◆ Task prompt:
Every entry is to be restated exactly; pictures are not part of the copy.

Rendered images with source text

============================================================

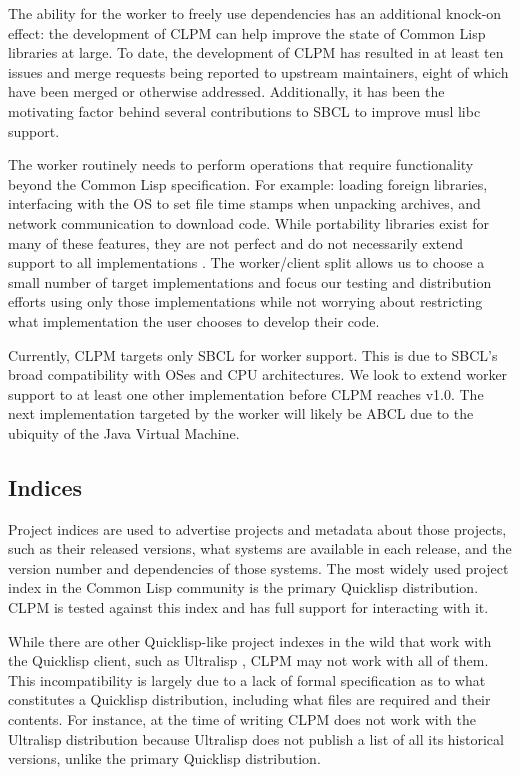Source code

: \documentclass[sigconf]{acmart}
\begin{document}
The ability for the worker to freely use dependencies has an additional
knock-on effect: the development of CLPM can help improve the state of Common
Lisp libraries at large. To date, the development of CLPM has resulted in at
least ten issues and merge requests being reported to upstream maintainers,
eight of which have been merged or otherwise addressed. Additionally, it has
been the motivating factor behind several contributions to SBCL to improve musl
libc support.

The worker routinely needs to perform operations that require functionality
beyond the Common Lisp specification. For example: loading foreign libraries,
interfacing with the OS to set file time stamps when unpacking archives, and
network communication to download code. While portability libraries exist for
many of these features, they are not perfect and do not necessarily extend
support to all implementations \cite{portability}. The worker/client split
allows us to choose a small number of target implementations and focus our
testing and distribution efforts using only those implementations while not
worrying about restricting what implementation the user chooses to develop
their code.

Currently, CLPM targets only SBCL \cite{sbcl} for worker support. This is due
to SBCL's broad compatibility with OSes and CPU architectures. We look to
extend worker support to at least one other implementation before CLPM reaches
v1.0. The next implementation targeted by the worker will likely be ABCL
\cite{abcl} due to the ubiquity of the Java Virtual Machine.

\subsection{Indices}

Project indices are used to advertise projects and metadata about those
projects, such as their released versions, what systems are available in each
release, and the version number and dependencies of those systems. The most
widely used project index in the Common Lisp community is the primary Quicklisp
distribution. CLPM is tested against this index and has full support for
interacting with it.

While there are other Quicklisp-like project indexes in the wild that work with
the Quicklisp client, such as Ultralisp \cite{ultralisp}, CLPM may not work
with all of them. This incompatibility is largely due to a lack of formal
specification as to what constitutes a Quicklisp distribution, including what
files are required and their contents. For instance, at the time of writing
CLPM does not work with the Ultralisp distribution because Ultralisp does not
publish a list of all its historical versions, unlike the primary Quicklisp
distribution.
\end{document}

============================================================

◆ Exercise solution:
Source code

: \documentclass[sigconf]{acmart}
\begin{document}
The ability for the worker to freely use dependencies has an additional
knock-on effect: the development of CLPM can help improve the state of Common
Lisp libraries at large. To date, the development of CLPM has resulted in at
least ten issues and merge requests being reported to upstream maintainers,
eight of which have been merged or otherwise addressed. Additionally, it has
been the motivating factor behind several contributions to SBCL to improve musl
libc support.

The worker routinely needs to perform operations that require functionality
beyond the Common Lisp specification. For example: loading foreign libraries,
interfacing with the OS to set file time stamps when unpacking archives, and
network communication to download code. While portability libraries exist for
many of these features, they are not perfect and do not necessarily extend
support to all implementations \cite{portability}. The worker/client split
allows us to choose a small number of target implementations and focus our
testing and distribution efforts using only those implementations while not
worrying about restricting what implementation the user chooses to develop
their code.

Currently, CLPM targets only SBCL \cite{sbcl} for worker support. This is due
to SBCL's broad compatibility with OSes and CPU architectures. We look to
extend worker support to at least one other implementation before CLPM reaches
v1.0. The next implementation targeted by the worker will likely be ABCL
\cite{abcl} due to the ubiquity of the Java Virtual Machine.

\subsection{Indices}

Project indices are used to advertise projects and metadata about those
projects, such as their released versions, what systems are available in each
release, and the version number and dependencies of those systems. The most
widely used project index in the Common Lisp community is the primary Quicklisp
distribution. CLPM is tested against this index and has full support for
interacting with it.

While there are other Quicklisp-like project indexes in the wild that work with
the Quicklisp client, such as Ultralisp \cite{ultralisp}, CLPM may not work
with all of them. This incompatibility is largely due to a lack of formal
specification as to what constitutes a Quicklisp distribution, including what
files are required and their contents. For instance, at the time of writing
CLPM does not work with the Ultralisp distribution because Ultralisp does not
publish a list of all its historical versions, unlike the primary Quicklisp
distribution.
\end{document}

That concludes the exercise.